---------- The data

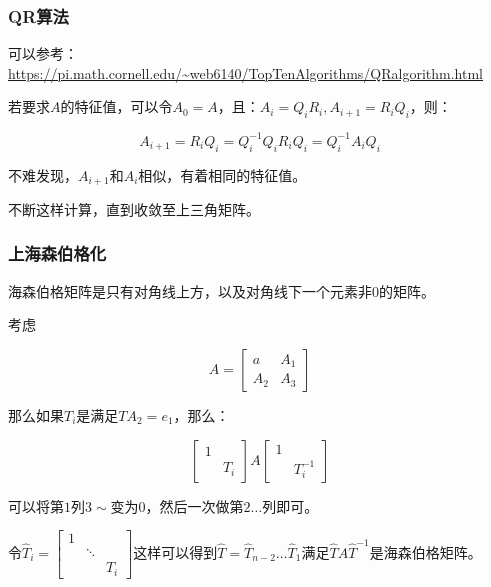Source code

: \documentclass[10pt]{beamer}
\begin{document}
	\begin{frame}
		\frametitle{QR算法}
	
		可以参考：\url{https://pi.math.cornell.edu/~web6140/TopTenAlgorithms/QRalgorithm.html}
		
		若要求$A$的特征值，可以令$A_0=A$，且：$A_i=Q_iR_i,A_{i+1}=R_iQ_i$，则：

		$$
		A_{i+1}=R_iQ_i=Q_i^{-1}Q_iR_iQ_i=Q_i^{-1}A_iQ_i
		$$

		不难发现，$A_{i+1}$和$A_i$相似，有着相同的特征值。

		不断这样计算，直到收敛至上三角矩阵。
	
	\end{frame}
	\begin{frame}
		\frametitle{上海森伯格化}
	
		海森伯格矩阵是只有对角线上方，以及对角线下一个元素非0的矩阵。

		考虑
		
		$$
		A=\begin{bmatrix}
			a&A_1\\A_2&A_3
		\end{bmatrix}
		$$

		那么如果$T_i$是满足$TA_2=e_1$，那么：

		$$
		\begin{bmatrix}
			1\\&T_i
		\end{bmatrix}A\begin{bmatrix}
			1\\&T_i^{-1}
		\end{bmatrix}
		$$

		可以将第$1$列$3\sim$变为$0$，然后一次做第$2\dots $列即可。

		令$\hat T_i=\begin{bmatrix}
			1\\&\ddots\\&&T_i
		\end{bmatrix}$这样可以得到$\hat T=\hat T_{n-2}\dots \hat T_1$满足$\hat TA\hat T^{-1}$是海森伯格矩阵。
	
	\end{frame}
\end{document}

--------------------

▶ _Exercise description_: Excluding every picture, write out each record word for word.

▶ _Result_:
Source code

: \documentclass[10pt]{beamer}
\begin{document}
	\begin{frame}
		\frametitle{QR算法}
	
		可以参考：\url{https://pi.math.cornell.edu/~web6140/TopTenAlgorithms/QRalgorithm.html}
		
		若要求$A$的特征值，可以令$A_0=A$，且：$A_i=Q_iR_i,A_{i+1}=R_iQ_i$，则：

		$$
		A_{i+1}=R_iQ_i=Q_i^{-1}Q_iR_iQ_i=Q_i^{-1}A_iQ_i
		$$

		不难发现，$A_{i+1}$和$A_i$相似，有着相同的特征值。

		不断这样计算，直到收敛至上三角矩阵。
	
	\end{frame}
	\begin{frame}
		\frametitle{上海森伯格化}
	
		海森伯格矩阵是只有对角线上方，以及对角线下一个元素非0的矩阵。

		考虑
		
		$$
		A=\begin{bmatrix}
			a&A_1\\A_2&A_3
		\end{bmatrix}
		$$

		那么如果$T_i$是满足$TA_2=e_1$，那么：

		$$
		\begin{bmatrix}
			1\\&T_i
		\end{bmatrix}A\begin{bmatrix}
			1\\&T_i^{-1}
		\end{bmatrix}
		$$

		可以将第$1$列$3\sim$变为$0$，然后一次做第$2\dots $列即可。

		令$\hat T_i=\begin{bmatrix}
			1\\&\ddots\\&&T_i
		\end{bmatrix}$这样可以得到$\hat T=\hat T_{n-2}\dots \hat T_1$满足$\hat TA\hat T^{-1}$是海森伯格矩阵。
	
	\end{frame}
\end{document}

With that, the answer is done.